If none of the pre-made environments meet your needs, you can create your own mock environment. Create a mock AR environment by adding a prefab to your project with the mock environment geometry, along with a MockSceneConfiguration component on the root GameObject in the prefab. You can then choose your prefab in the Mock Scene dropdown.

Troubleshooting: Model Quality Considerations

ARDK’s depth data is approximated through machine learning, meaning it can run on devices without specialized depth sensors but also that its output is inherently both noisy and biased.

This GIF illustrates what noise and bias can result in. The sphere is static, sitting just above the wood floor in world-space, but the depth algorithm thinks the floor should occlude very differently depending on viewing angle and even drastically from frame to frame.

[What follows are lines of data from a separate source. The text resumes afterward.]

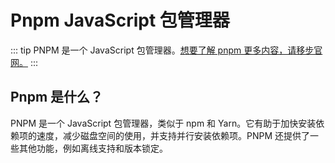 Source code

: # Pnpm JavaScript 包管理器

::: tip
PNPM 是一个 JavaScript 包管理器。[想要了解 pnpm 更多内容，请移步官网。](https://pnpm.io/motivation)
:::

## Pnpm 是什么？

PNPM 是一个 JavaScript 包管理器，类似于 npm 和 Yarn。它有助于加快安装依赖项的速度，减少磁盘空间的使用，并支持并行安装依赖项。PNPM 还提供了一些其他功能，例如离线支持和版本锁定。
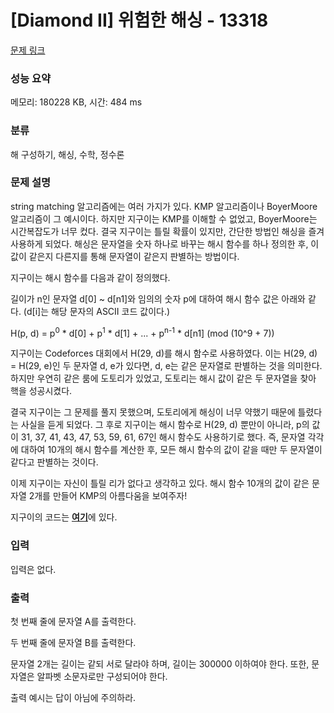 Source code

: # [Diamond II] 위험한 해싱 - 13318 

[문제 링크](https://www.acmicpc.net/problem/13318) 

### 성능 요약

메모리: 180228 KB, 시간: 484 ms

### 분류

해 구성하기, 해싱, 수학, 정수론

### 문제 설명

<p>string matching 알고리즘에는 여러 가지가 있다. KMP 알고리즘이나 Boyer­Moore 알고리즘이 그 예시이다. 하지만 지구이는 KMP를 이해할 수 없었고, Boyer­Moore는 시간복잡도가 너무 컸다. 결국 지구이는 틀릴 확률이 있지만, 간단한 방법인 해싱을 즐겨 사용하게 되었다. 해싱은 문자열을 숫자 하나로 바꾸는 해시 함수를 하나 정의한 후, 이 값이 같은지 다른지를 통해 문자열이 같은지 판별하는 방법이다.</p>

<p>지구이는 해시 함수를 다음과 같이 정의했다.</p>

<p>길이가 n인 문자열 d[0] ~ d[n­1]와 임의의 숫자 p에 대하여 해시 함수 값은 아래와 같다. (d[i]는 해당 문자의 ASCII 코드 값이다.)</p>

<p>H(p, d) = p<sup>0</sup> * d[0] + p<sup>1</sup> * d[1] + ... + p<sup>n-1</sup> * d[n­1] (mod (10^9 + 7))</p>

<p>지구이는 Codeforces 대회에서 H(29, d)를 해시 함수로 사용하였다. 이는 H(29, d) = H(29, e)인 두 문자열 d, e가 있다면, d, e는 같은 문자열로 판별하는 것을 의미한다. 하지만 우연히 같은 룸에 도토리가 있었고, 도토리는 해시 값이 같은 두 문자열을 찾아 핵을 성공시켰다.</p>

<p>결국 지구이는 그 문제를 풀지 못했으며, 도토리에게 해싱이 너무 약했기 때문에 틀렸다는 사실을 듣게 되었다. 그 후로 지구이는 해시 함수로 H(29, d) 뿐만이 아니라, p의 값이 31, 37, 41, 43, 47, 53, 59, 61, 67인 해시 함수도 사용하기로 했다. 즉, 문자열 각각에 대하여 10개의 해시 함수를 계산한 후, 모든 해시 함수의 값이 같을 때만 두 문자열이 같다고 판별하는 것이다.</p>

<p>이제 지구이는 자신이 틀릴 리가 없다고 생각하고 있다. 해시 함수 10개의 값이 같은 문자열 2개를 만들어 KMP의 아름다움을 보여주자!</p>

<p>지구이의 코드는 <a href="https://onlinejudgeimages.s3-ap-northeast-1.amazonaws.com/problem/13318/hashing.cpp"><strong><u>여기</u></strong></a>에 있다.</p>

### 입력 

 <p>입력은 없다.</p>

### 출력 

 <p>첫 번째 줄에 문자열 A를 출력한다.</p>

<p>두 번째 줄에 문자열 B를 출력한다.</p>

<p>문자열 2개는 길이는 같되 서로 달라야 하며, 길이는 300000 이하여야 한다. 또한, 문자열은 알파벳 소문자로만 구성되어야 한다.</p>

<p>출력 예시는 답이 아님에 주의하라.</p>


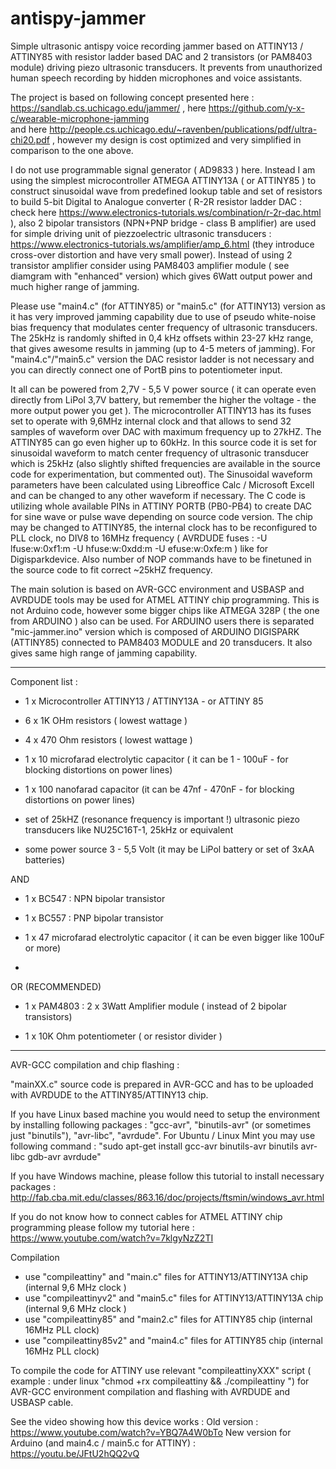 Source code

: # antispy-jammer
Simple ultrasonic antispy voice recording jammer based on ATTINY13 / ATTINY85 with resistor ladder based DAC and 2 transistors (or PAM8403 module)  driving piezo ultrasonic transducers. It prevents from unauthorized human speech recording by hidden microphones and voice assistants.

The project is based on following concept presented here : https://sandlab.cs.uchicago.edu/jammer/  , 
here https://github.com/y-x-c/wearable-microphone-jamming  
and here  http://people.cs.uchicago.edu/~ravenben/publications/pdf/ultra-chi20.pdf , however my design is cost optimized and very simplified in comparison to the one above.

I do not use programmable signal generator ( AD9833 ) here. 
Instead I am using the simplest microcontroller ATMEGA ATTINY13A ( or ATTINY85 ) to construct sinusoidal wave from predefined lookup table and 
set of resistors to build 5-bit Digital to Analogue converter ( R-2R resistor ladder DAC : check here https://www.electronics-tutorials.ws/combination/r-2r-dac.html ), also  2 bipolar transistors (NPN+PNP bridge - class B amplifier) are used for simple driving unit of piezzoelectric ultrasonic transducers : https://www.electronics-tutorials.ws/amplifier/amp_6.html (they introduce cross-over distortion  and have very small power).  Instead of using 2 transistor amplifier consider using PAM8403 amplifier module ( see diamgram with "enhanced" version) which gives 6Watt output power and much higher range of jamming.

Please use "main4.c" (for ATTINY85) or "main5.c" (for ATTINY13) version as it has very improved jamming capability due to use of pseudo white-noise bias frequency that modulates center frequency of ultrasonic transducers. The 25kHz is randomly shifted in 0,4 kHz offsets within 23-27 kHz range, that gives awesome results in jamming (up to 4-5 meters of jamming). For "main4.c"/"main5.c" version the DAC resistor ladder is not necessary and you can directly connect one of PortB pins to potentiometer input.

It all can be powered from 2,7V - 5,5 V power source ( it can operate even directly from LiPol 3,7V battery, but remember the higher the voltage - the more output power you get ).
The microcontroller ATTINY13 has its fuses set to operate with 9,6MHz internal clock and that allows to send 32 samples of waveform over DAC with maximum frequency up to 27kHZ. The ATTINY85 can go even higher up to 60kHz.
In this source code it is set for sinusoidal waveform to match  center frequency of ultrasonic transducer which is 25kHz (also slightly shifted frequencies are available in the source code for experimentation, but commented out). 
The Sinusoidal waveform parameters have been calculated using Libreoffice Calc / Microsoft Excell and can be changed to any other waveform if necessary.
The C code is utilizing whole available PINs in ATTINY PORTB (PB0-PB4) to create DAC for sine wave or pulse wave depending on source code version. 
The chip may be changed to ATTINY85, the internal clock has to be reconfigured to PLL clock, no DIV8 to 16MHz frequency ( AVRDUDE fuses : -U lfuse:w:0xf1:m -U hfuse:w:0xdd:m -U efuse:w:0xfe:m  ) like for Digisparkdevice.  Also number of NOP commands have to be finetuned in the source code to fit correct ~25kHZ frequency.

The main solution is based on AVR-GCC environment and USBASP and AVRDUDE tools may be used for ATMEL ATTINY chip programming. This is not Arduino code, however some bigger chips like ATMEGA 328P ( the one from ARDUINO ) also can be used. For ARDUINO users there is separated "mic-jammer.ino" version which is composed of ARDUINO DIGISPARK (ATTINY85) connected to PAM8403 MODULE and 20 transducers. It also gives same high range of jamming capability.

-------------------------------------------------------------------------------------

Component list :

- 1 x Microcontroller ATTINY13 / ATTINY13A - or ATTINY 85  

- 6 x 1K OHm resistors ( lowest wattage )

- 4 x 470 Ohm resistors ( lowest wattage )


- 1 x 10 microfarad electrolytic capacitor ( it can be 1 - 100uF - for blocking distortions on power lines)

- 1 x 100 nanofarad capacitor (it can be 47nf - 470nF - for blocking distortions on power lines)

- set of 25kHZ (resonance frequency is important !)  ultrasonic piezo transducers like NU25C16T-1, 25kHz or equivalent

- some power source 3 - 5,5 Volt (it may be LiPol battery or set of 3xAA batteries)

AND 

- 1 x BC547 : NPN bipolar transistor

- 1 x BC557 : PNP bipolar transistor

- 1 x 47 microfarad electrolytic capacitor ( it can be even bigger like 100uF or more)
- 
OR (RECOMMENDED)

- 1 x PAM4803 : 2 x 3Watt Amplifier module ( instead of 2 bipolar transistors) 

- 1 x 10K Ohm potentiometer ( or resistor divider )


-------------------------------------------------------------------------------------

AVR-GCC compilation and chip flashing :

"mainXX.c" source code is prepared in AVR-GCC and has to be uploaded with AVRDUDE to the ATTINY85/ATTINY13 chip.

If you have Linux based machine you would need to setup the environment by installing following packages : "gcc-avr", "binutils-avr" (or sometimes just "binutils"), "avr-libc", "avrdude". For Ubuntu / Linux Mint you may use following command : "sudo apt-get install gcc-avr binutils-avr binutils avr-libc gdb-avr avrdude"

If you have Windows machine, please follow this tutorial to install necessary packages : http://fab.cba.mit.edu/classes/863.16/doc/projects/ftsmin/windows_avr.html

If you do not know how to connect cables for ATMEL ATTINY chip programming please follow my tutorial here : https://www.youtube.com/watch?v=7klgyNzZ2TI


Compilation

- use "compileattiny" and "main.c" files for ATTINY13/ATTINY13A chip  (internal 9,6 MHz clock )
- use "compileattinyv2" and "main5.c" files for ATTINY13/ATTINY13A chip  (internal 9,6 MHz clock )
- use "compileattiny85" and "main2.c" files for ATTINY85 chip  (internal 16MHz PLL clock)
- use "compileattiny85v2" and "main4.c" files for ATTINY85 chip  (internal 16MHz PLL clock)


To compile the code for ATTINY use relevant "compileattinyXXX" script ( example : under linux "chmod +rx compileattiny && ./compileattiny ") for AVR-GCC environment compilation and flashing with AVRDUDE and USBASP cable.  

See the video showing how this device works :
Old version : https://www.youtube.com/watch?v=YBQ7A4W0bTo
New version for Arduino (and main4.c / main5.c for ATTINY) : https://youtu.be/JFtU2hQQ2vQ



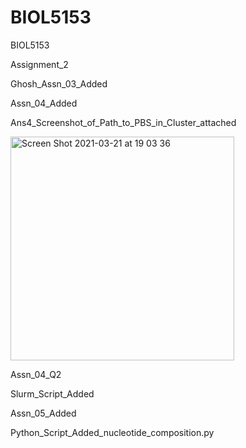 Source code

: # BIOL5153
BIOL5153 

Assignment_2


Ghosh_Assn_03_Added


Assn_04_Added

Ans4_Screenshot_of_Path_to_PBS_in_Cluster_attached

<img width="358" alt="Screen Shot 2021-03-21 at 19 03 36" src="https://user-images.githubusercontent.com/79120683/111928690-59171a80-8a82-11eb-85a2-99aab1863e3a.png">

Assn_04_Q2

Slurm_Script_Added

Assn_05_Added

Python_Script_Added_nucleotide_composition.py
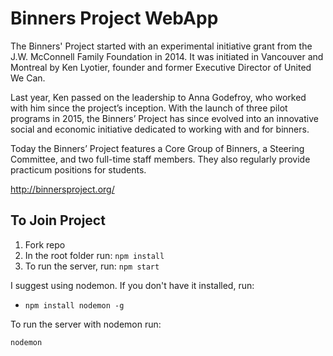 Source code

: # Binners Project WebApp

The Binners' Project started with an experimental initiative grant from the J.W. McConnell Family Foundation in 2014. It was initiated in Vancouver and Montreal by Ken Lyotier, founder and former Executive Director of United We Can.

Last year, Ken passed on the leadership to Anna Godefroy, who worked with him since the project’s inception. With the launch of three pilot programs in 2015, the Binners’ Project has since evolved into an innovative social and economic initiative dedicated to working with and for binners.

​Today the Binners’ Project features a Core Group of Binners, a Steering Committee, and two full-time staff members. They also regularly provide practicum positions for students.

http://binnersproject.org/

## To Join Project

1. Fork repo
2. In the root folder run:
  `npm install`
3. To run the server, run:
  `npm start`

I suggest using nodemon. If you don't have it installed, run:

- `npm install nodemon -g`

To run the server with nodemon run:

  `nodemon`
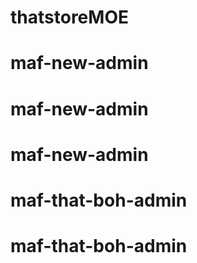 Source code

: # thatstoreMOE
# maf-new-admin
# maf-new-admin
# maf-new-admin
# maf-that-boh-admin
# maf-that-boh-admin
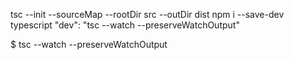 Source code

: tsc --init --sourceMap --rootDir src --outDir dist
npm i --save-dev typescript
"dev": "tsc --watch --preserveWatchOutput"

$ tsc --watch --preserveWatchOutput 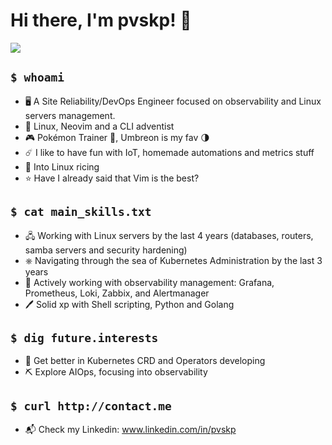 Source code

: # Hi there, I'm pvskp! 🫡
![](https://media.tenor.com/j78BdvZI9dwAAAAC/pokemon-anime.gif)

## `$ whoami`
- 🖥️ A Site Reliability/DevOps Engineer focused on observability and Linux servers management.
- 🐧 Linux, Neovim and a CLI adventist
- 🎮 Pokémon Trainer 💪, Umbreon is my fav 🌗
- ☄️ I like to have fun with IoT, homemade automations and metrics stuff
- 🍚 Into Linux ricing
- ⭐ Have I already said that Vim is the best?

## `$ cat main_skills.txt`
- 🖧 Working with Linux servers by the last 4 years (databases, routers, samba servers and security hardening)
- ⎈ Navigating through the sea of Kubernetes Administration by the last 3 years
- 🔎 Actively working with observability management: Grafana, Prometheus, Loki, Zabbix, and Alertmanager
- 🖊️ Solid xp with Shell scripting, Python and Golang

## `$ dig future.interests`
- 🔧 Get better in Kubernetes CRD and Operators developing 
- ⛏️ Explore AIOps, focusing into observability

## `$ curl http://contact.me`
- 📬 Check my Linkedin: www.linkedin.com/in/pvskp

To make optimal use of depth features, you will need to design your experience around these points:

Depth maps have a significantly lower resolution than the camera image, and are upsampled.
Depth maps suffer from temporal inconsistency, or “jitter”. Sometimes jitter occurs even when the camera is not moving and the scene is not changing. This is a known problem with neural networks which predict on single frames. Stability tends to worsen as objects get closer than the model’s minimum extent, most notably if the user looks at the ground near their feet.
- It’s therefore not recommended to rely on either a single frame’s or a single pixel’s depth output.
The current model specializes in estimating horizontal depths for objects at eye-level, so they may not perceive the ground as entirely flat and also aren’t well-suited to estimating vertical depths. This means depth estimation will generally be more accurate if the camera is facing towards the horizon as opposed to more upwards or downwards.
Depth maps are sensitive to color changes, including mild lighting differences. This is a major factor in noise generation.
Depth edges are not perfectly aligned to object edges, so the depths might be wider/blobbier than in reality.
Models must be downloaded over the internet (assuming it isn’t cached locally) before depth estimations can run.